Wondering how your students’ computer skills compare with those across the country? The International Society for Technology in Education (ISTE) recently published a set of technology standards for K-12 students that might help you out.

ISTE’s standards are intended to be a framework for fusing technology into the states’ standards of learning. With ISTE’s influence behind them, observers say, the standards might well speed technology toward a point of critical mass in our schools.

ISTE released its student technology standards June 22 at the National Educational Computing Conference. ISTE is a nonprofit organization of 44,000 teachers, technology coordinators, administrators, and teacher educators. Its mission is to promote the effective use of technology to improve teaching and learning.

Lajeane Thomas, chair of the standards development team and a professor at Louisiana Tech University, said a national technology framework is important because it provides some consistency across geographic areas.

“In a mobile society, it’s important that when students move from place to place they’re getting the same educational opportunities,” Thomas said. This is especially important with technology, she said, because there can be great disparities in resources and in the use of technology from one school district to the next.

The standards soon might carry impact. Software publishers, textbook developers, and state technology planners will be looking at them closely when developing their curricula in the months ahead, Thomas said.

The NETS Project

ISTE’s standards are phase one of a four-phase project called the National Educational Technology Standards (NETS) Project. NETS is funded by the Milken Exchange on Education Technology, Apple Computer, and NASA in collaboration with the U.S. Department of Education.

A 28-member team spent the past three years developing the standards with help from educators around the world. The development team includes representatives from ISTE, the American Association of School Librarians, Association for Supervision and Curriculum Development, National School Boards Association, Software Publishers Association, and several universities.

Called Technology Foundation Standards for Students, the standards describe what students should know about technology and what they should be able to do with it before graduating.

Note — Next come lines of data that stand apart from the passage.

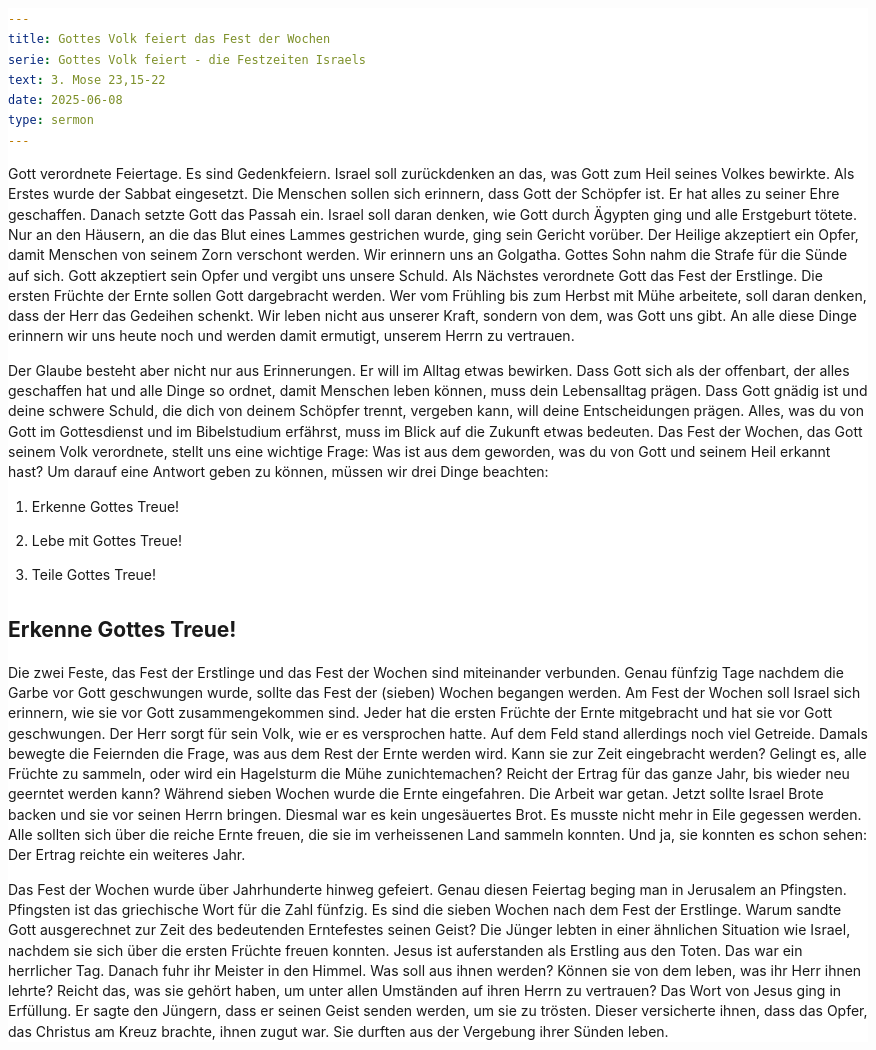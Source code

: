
 ```yaml
---
title: Gottes Volk feiert das Fest der Wochen
serie: Gottes Volk feiert - die Festzeiten Israels
text: 3. Mose 23,15-22
date: 2025-06-08
type: sermon
---
```


Gott verordnete Feiertage. Es sind Gedenkfeiern. Israel soll zurückdenken an das, was Gott zum Heil seines Volkes bewirkte. Als Erstes wurde der Sabbat eingesetzt. Die Menschen sollen sich erinnern, dass Gott der Schöpfer ist. Er hat alles zu seiner Ehre geschaffen. Danach setzte Gott das Passah ein. Israel soll daran denken, wie Gott durch Ägypten ging und alle Erstgeburt tötete. Nur an den Häusern, an die das Blut eines Lammes gestrichen wurde, ging sein Gericht vorüber. Der Heilige akzeptiert ein Opfer, damit Menschen von seinem Zorn verschont werden. Wir erinnern uns an Golgatha. Gottes Sohn nahm die Strafe für die Sünde auf sich. Gott akzeptiert sein Opfer und vergibt uns unsere Schuld. Als Nächstes verordnete Gott das Fest der Erstlinge. Die ersten Früchte der Ernte sollen Gott dargebracht werden. Wer vom Frühling bis zum Herbst mit Mühe arbeitete, soll daran denken, dass der Herr das Gedeihen schenkt. Wir leben nicht aus unserer Kraft, sondern von dem, was Gott uns gibt. An alle diese Dinge erinnern wir uns heute noch und werden damit ermutigt, unserem Herrn zu vertrauen.

Der Glaube besteht aber nicht nur aus Erinnerungen. Er will im Alltag etwas bewirken. Dass Gott sich als der offenbart, der alles geschaffen hat und alle Dinge so ordnet, damit Menschen leben können, muss dein Lebensalltag prägen. Dass Gott gnädig ist und deine schwere Schuld, die dich von deinem Schöpfer trennt, vergeben kann, will deine Entscheidungen prägen. Alles, was du von Gott im Gottesdienst und im Bibelstudium erfährst, muss im Blick auf die Zukunft etwas bedeuten. Das Fest der Wochen, das Gott seinem Volk verordnete, stellt uns eine wichtige Frage: Was ist aus dem geworden, was du von Gott und seinem Heil erkannt hast? Um darauf eine Antwort geben zu können, müssen wir drei Dinge beachten:

1. Erkenne Gottes Treue!

2. Lebe mit Gottes Treue!

3. Teile Gottes Treue!


## Erkenne Gottes Treue!

Die zwei Feste, das Fest der Erstlinge und das Fest der Wochen sind miteinander verbunden. Genau fünfzig Tage nachdem die Garbe vor Gott geschwungen wurde, sollte das Fest der (sieben) Wochen begangen werden. Am Fest der Wochen soll Israel sich erinnern, wie sie vor Gott zusammengekommen sind. Jeder hat die ersten Früchte der Ernte mitgebracht und hat sie vor Gott geschwungen. Der Herr sorgt für sein Volk, wie er es versprochen hatte. Auf dem Feld stand allerdings noch viel Getreide. Damals bewegte die Feiernden die Frage, was aus dem Rest der Ernte werden wird. Kann sie zur Zeit eingebracht werden? Gelingt es, alle Früchte zu sammeln, oder wird ein Hagelsturm die Mühe zunichtemachen? Reicht der Ertrag für das ganze Jahr, bis wieder neu geerntet werden kann? Während sieben Wochen wurde die Ernte eingefahren. Die Arbeit war getan. Jetzt sollte Israel Brote backen und sie vor seinen Herrn bringen. Diesmal war es kein ungesäuertes Brot. Es musste nicht mehr in Eile gegessen werden. Alle sollten sich über die reiche Ernte freuen, die sie im verheissenen Land sammeln konnten. Und ja, sie konnten es schon sehen: Der Ertrag reichte ein weiteres Jahr.

Das Fest der Wochen wurde über Jahrhunderte hinweg gefeiert. Genau diesen Feiertag beging man in Jerusalem an Pfingsten. Pfingsten ist das griechische Wort für die Zahl fünfzig. Es sind die sieben Wochen nach dem Fest der Erstlinge. Warum sandte Gott ausgerechnet zur Zeit des bedeutenden Erntefestes seinen Geist? Die Jünger lebten in einer ähnlichen Situation wie Israel, nachdem sie sich über die ersten Früchte freuen konnten. Jesus ist auferstanden als Erstling aus den Toten. Das war ein herrlicher Tag. Danach fuhr ihr Meister in den Himmel. Was soll aus ihnen werden? Können sie von dem leben, was ihr Herr ihnen lehrte? Reicht das, was sie gehört haben, um unter allen Umständen auf ihren Herrn zu vertrauen? Das Wort von Jesus ging in Erfüllung. Er sagte den Jüngern, dass er seinen Geist senden werden, um sie zu trösten. Dieser versicherte ihnen, dass das Opfer, das Christus am Kreuz brachte, ihnen zugut war. Sie durften aus der Vergebung ihrer Sünden leben.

The skills necessary to define technology proficiency are outlined across six categories: basic operations and concepts; social, ethical, and human issues of technology use; productivity tools; communication tools; research tools; and problem-solving and decision-making tools.

Under “research tools,” for example, you would find, “Students use technology to locate, evaluate, and collect information from a variety of sources”–that is, using the internet to do research.

Thomas said the standards must be broad enough to encompass varying levels of technology among districts and flexible enough to be adapted to new forms of technology and to individual state standards.

There’s a strong correlation between the technology standards developed by ISTE and other educational reform ideas. Collaborative, student-centered work in a real-world context characterizes each. That’s no coincidence, Thomas said.

“They may not be what you expect technology standards to look like, because they’re really learning standards,” she said. “The types of things we want students to be able to do with technology are the types of things we want them to do in all phases of learning.”

The standards offer performance indicators at each of four levels: grades pre-K to 2, 3-5, 6-8, and 9-12. Indicators for grades pre-K to 2 include using input devices such as a mouse or keyboard to operate a computer successfully; those for grades 9-12 include applying expert systems and simulations in real-world situations.

With each set of indicators, ISTE includes “profiles of technology literacy”–examples of how students could demonstrate the skills in a classroom setting. A high school history class might use a spreadsheet to understand how the electoral college works, for example, by manipulating data to change the outcome of the 1960 presidential election.

Assessing its impact

At least a dozen states already incorporate technology into their standards for graduation: Alabama, Delaware, Georgia, Louisiana, Maryland, Nevada, New Hampshire, North Carolina, Pennsylvania, Rhode Island, South Dakota, and Texas.

Thomas hopes the standards developed through the NETS project will help other states fuse technology into their own curriculum goals.

Of course, standards mean little unless the technology to implement them exists. But having national standards in place might also provide the political pressure necessary to make technology resources available to all students equally, Thomas said.

The next goal of NETS is to establish standards for using technology in teaching and learning, which would provide a framework for how technology should be used throughout the curriculum. In this second phase, ISTE would provide more detailed profiles of teachers and students effectively using technology in the classroom.

Thomas said the development team hopes to have these, along with grade-by-grade indicators for student performance standards, finished by Jan. 1, 1999. ISTE plans to release them at next year’s Florida Educational Technology Conference in March.

Phase three would describe access, staff development, and support services essential for technology in the classroom. The project’s final phase would describe benchmarks for assessing student progress and evaluating the use of technology in education.